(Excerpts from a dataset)
# # # # #
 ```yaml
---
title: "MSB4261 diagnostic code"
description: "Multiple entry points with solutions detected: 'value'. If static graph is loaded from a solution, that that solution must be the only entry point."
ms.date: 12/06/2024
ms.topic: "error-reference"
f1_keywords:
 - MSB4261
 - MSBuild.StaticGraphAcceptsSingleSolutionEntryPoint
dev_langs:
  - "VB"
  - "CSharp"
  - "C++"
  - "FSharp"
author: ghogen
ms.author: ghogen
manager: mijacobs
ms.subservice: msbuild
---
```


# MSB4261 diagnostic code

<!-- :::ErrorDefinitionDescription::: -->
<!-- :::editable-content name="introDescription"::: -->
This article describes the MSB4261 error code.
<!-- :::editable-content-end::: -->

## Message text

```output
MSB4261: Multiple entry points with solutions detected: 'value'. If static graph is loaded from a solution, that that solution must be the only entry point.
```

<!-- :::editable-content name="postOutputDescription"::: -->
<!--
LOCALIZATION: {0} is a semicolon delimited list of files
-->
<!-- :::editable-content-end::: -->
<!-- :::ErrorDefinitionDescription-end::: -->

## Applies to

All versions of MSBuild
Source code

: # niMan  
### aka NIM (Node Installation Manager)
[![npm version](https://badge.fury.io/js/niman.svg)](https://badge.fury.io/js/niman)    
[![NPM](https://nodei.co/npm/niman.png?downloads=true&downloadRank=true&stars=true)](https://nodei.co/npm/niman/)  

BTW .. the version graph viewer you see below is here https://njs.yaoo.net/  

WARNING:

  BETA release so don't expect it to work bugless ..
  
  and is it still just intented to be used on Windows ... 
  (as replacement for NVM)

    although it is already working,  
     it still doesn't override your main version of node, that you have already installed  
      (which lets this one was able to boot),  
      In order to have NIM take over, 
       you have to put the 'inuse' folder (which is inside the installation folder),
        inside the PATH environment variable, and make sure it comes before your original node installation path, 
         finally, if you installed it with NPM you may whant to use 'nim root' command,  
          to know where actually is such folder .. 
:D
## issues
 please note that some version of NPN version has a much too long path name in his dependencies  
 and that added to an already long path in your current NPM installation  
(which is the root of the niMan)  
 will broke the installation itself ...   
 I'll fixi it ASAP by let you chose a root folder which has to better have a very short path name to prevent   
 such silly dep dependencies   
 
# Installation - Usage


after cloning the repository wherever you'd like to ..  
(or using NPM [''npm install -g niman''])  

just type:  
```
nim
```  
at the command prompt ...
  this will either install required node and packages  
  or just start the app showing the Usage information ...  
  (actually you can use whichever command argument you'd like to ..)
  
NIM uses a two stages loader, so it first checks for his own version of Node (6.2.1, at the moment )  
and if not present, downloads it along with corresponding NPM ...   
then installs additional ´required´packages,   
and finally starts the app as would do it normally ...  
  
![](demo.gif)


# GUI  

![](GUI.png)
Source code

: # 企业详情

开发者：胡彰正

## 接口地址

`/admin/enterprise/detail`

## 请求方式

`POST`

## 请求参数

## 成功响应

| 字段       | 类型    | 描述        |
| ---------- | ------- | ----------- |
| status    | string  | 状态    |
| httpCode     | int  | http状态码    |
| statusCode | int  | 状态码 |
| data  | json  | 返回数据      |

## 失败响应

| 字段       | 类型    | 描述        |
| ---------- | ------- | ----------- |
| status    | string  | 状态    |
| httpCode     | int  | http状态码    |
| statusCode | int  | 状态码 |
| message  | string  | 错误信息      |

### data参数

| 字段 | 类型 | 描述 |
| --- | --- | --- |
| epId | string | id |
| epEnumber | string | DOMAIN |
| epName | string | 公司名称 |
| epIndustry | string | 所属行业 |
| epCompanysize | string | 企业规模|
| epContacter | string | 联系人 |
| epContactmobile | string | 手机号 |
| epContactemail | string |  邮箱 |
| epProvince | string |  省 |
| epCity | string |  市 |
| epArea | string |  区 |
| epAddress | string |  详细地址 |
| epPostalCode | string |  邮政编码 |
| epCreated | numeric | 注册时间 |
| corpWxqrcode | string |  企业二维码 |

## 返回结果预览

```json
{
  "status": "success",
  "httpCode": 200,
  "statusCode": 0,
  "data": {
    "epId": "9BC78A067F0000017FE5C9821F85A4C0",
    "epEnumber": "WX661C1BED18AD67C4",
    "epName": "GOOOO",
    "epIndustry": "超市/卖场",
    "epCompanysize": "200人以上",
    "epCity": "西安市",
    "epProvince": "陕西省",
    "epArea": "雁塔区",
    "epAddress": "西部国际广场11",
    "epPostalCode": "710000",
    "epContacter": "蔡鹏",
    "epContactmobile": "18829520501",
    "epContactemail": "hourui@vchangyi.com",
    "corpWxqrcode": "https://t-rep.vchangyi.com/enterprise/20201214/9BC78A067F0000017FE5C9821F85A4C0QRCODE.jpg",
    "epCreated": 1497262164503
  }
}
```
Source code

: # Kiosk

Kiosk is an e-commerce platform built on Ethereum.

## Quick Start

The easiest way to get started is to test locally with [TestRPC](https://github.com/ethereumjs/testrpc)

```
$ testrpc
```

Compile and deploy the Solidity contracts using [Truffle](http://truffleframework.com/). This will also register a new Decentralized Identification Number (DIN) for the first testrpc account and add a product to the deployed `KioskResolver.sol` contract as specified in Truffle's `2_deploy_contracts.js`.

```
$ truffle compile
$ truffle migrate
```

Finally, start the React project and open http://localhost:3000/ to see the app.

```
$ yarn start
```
# # # # #
# EXERCISE BRIEF
Each record above should be transcribed exactly.

# ANSWER SECTION
 ```yaml
---
title: "MSB4261 diagnostic code"
description: "Multiple entry points with solutions detected: 'value'. If static graph is loaded from a solution, that that solution must be the only entry point."
ms.date: 12/06/2024
ms.topic: "error-reference"
f1_keywords:
 - MSB4261
 - MSBuild.StaticGraphAcceptsSingleSolutionEntryPoint
dev_langs:
  - "VB"
  - "CSharp"
  - "C++"
  - "FSharp"
author: ghogen
ms.author: ghogen
manager: mijacobs
ms.subservice: msbuild
---
```


# MSB4261 diagnostic code

<!-- :::ErrorDefinitionDescription::: -->
<!-- :::editable-content name="introDescription"::: -->
This article describes the MSB4261 error code.
<!-- :::editable-content-end::: -->

## Message text

```output
MSB4261: Multiple entry points with solutions detected: 'value'. If static graph is loaded from a solution, that that solution must be the only entry point.
```

<!-- :::editable-content name="postOutputDescription"::: -->
<!--
LOCALIZATION: {0} is a semicolon delimited list of files
-->
<!-- :::editable-content-end::: -->
<!-- :::ErrorDefinitionDescription-end::: -->

## Applies to

All versions of MSBuild
Source code

: # niMan  
### aka NIM (Node Installation Manager)
[![npm version](https://badge.fury.io/js/niman.svg)](https://badge.fury.io/js/niman)    
[![NPM](https://nodei.co/npm/niman.png?downloads=true&downloadRank=true&stars=true)](https://nodei.co/npm/niman/)  

BTW .. the version graph viewer you see below is here https://njs.yaoo.net/  

WARNING:

  BETA release so don't expect it to work bugless ..
  
  and is it still just intented to be used on Windows ... 
  (as replacement for NVM)

    although it is already working,  
     it still doesn't override your main version of node, that you have already installed  
      (which lets this one was able to boot),  
      In order to have NIM take over, 
       you have to put the 'inuse' folder (which is inside the installation folder),
        inside the PATH environment variable, and make sure it comes before your original node installation path, 
         finally, if you installed it with NPM you may whant to use 'nim root' command,  
          to know where actually is such folder .. 
:D
## issues
 please note that some version of NPN version has a much too long path name in his dependencies  
 and that added to an already long path in your current NPM installation  
(which is the root of the niMan)  
 will broke the installation itself ...   
 I'll fixi it ASAP by let you chose a root folder which has to better have a very short path name to prevent   
 such silly dep dependencies   
 
# Installation - Usage


after cloning the repository wherever you'd like to ..  
(or using NPM [''npm install -g niman''])  

just type:  
```
nim
```  
at the command prompt ...
  this will either install required node and packages  
  or just start the app showing the Usage information ...  
  (actually you can use whichever command argument you'd like to ..)
  
NIM uses a two stages loader, so it first checks for his own version of Node (6.2.1, at the moment )  
and if not present, downloads it along with corresponding NPM ...   
then installs additional ´required´packages,   
and finally starts the app as would do it normally ...  
  
![](demo.gif)


# GUI  

![](GUI.png)
Source code

: # 企业详情

开发者：胡彰正

## 接口地址

`/admin/enterprise/detail`

## 请求方式

`POST`

## 请求参数

## 成功响应

| 字段       | 类型    | 描述        |
| ---------- | ------- | ----------- |
| status    | string  | 状态    |
| httpCode     | int  | http状态码    |
| statusCode | int  | 状态码 |
| data  | json  | 返回数据      |

## 失败响应

| 字段       | 类型    | 描述        |
| ---------- | ------- | ----------- |
| status    | string  | 状态    |
| httpCode     | int  | http状态码    |
| statusCode | int  | 状态码 |
| message  | string  | 错误信息      |

### data参数

| 字段 | 类型 | 描述 |
| --- | --- | --- |
| epId | string | id |
| epEnumber | string | DOMAIN |
| epName | string | 公司名称 |
| epIndustry | string | 所属行业 |
| epCompanysize | string | 企业规模|
| epContacter | string | 联系人 |
| epContactmobile | string | 手机号 |
| epContactemail | string |  邮箱 |
| epProvince | string |  省 |
| epCity | string |  市 |
| epArea | string |  区 |
| epAddress | string |  详细地址 |
| epPostalCode | string |  邮政编码 |
| epCreated | numeric | 注册时间 |
| corpWxqrcode | string |  企业二维码 |

## 返回结果预览

```json
{
  "status": "success",
  "httpCode": 200,
  "statusCode": 0,
  "data": {
    "epId": "9BC78A067F0000017FE5C9821F85A4C0",
    "epEnumber": "WX661C1BED18AD67C4",
    "epName": "GOOOO",
    "epIndustry": "超市/卖场",
    "epCompanysize": "200人以上",
    "epCity": "西安市",
    "epProvince": "陕西省",
    "epArea": "雁塔区",
    "epAddress": "西部国际广场11",
    "epPostalCode": "710000",
    "epContacter": "蔡鹏",
    "epContactmobile": "18829520501",
    "epContactemail": "hourui@vchangyi.com",
    "corpWxqrcode": "https://t-rep.vchangyi.com/enterprise/20201214/9BC78A067F0000017FE5C9821F85A4C0QRCODE.jpg",
    "epCreated": 1497262164503
  }
}
```
Source code

: # Kiosk

Kiosk is an e-commerce platform built on Ethereum.

## Quick Start

The easiest way to get started is to test locally with [TestRPC](https://github.com/ethereumjs/testrpc)

```
$ testrpc
```

Compile and deploy the Solidity contracts using [Truffle](http://truffleframework.com/). This will also register a new Decentralized Identification Number (DIN) for the first testrpc account and add a product to the deployed `KioskResolver.sol` contract as specified in Truffle's `2_deploy_contracts.js`.

```
$ truffle compile
$ truffle migrate
```

Finally, start the React project and open http://localhost:3000/ to see the app.

```
$ yarn start
```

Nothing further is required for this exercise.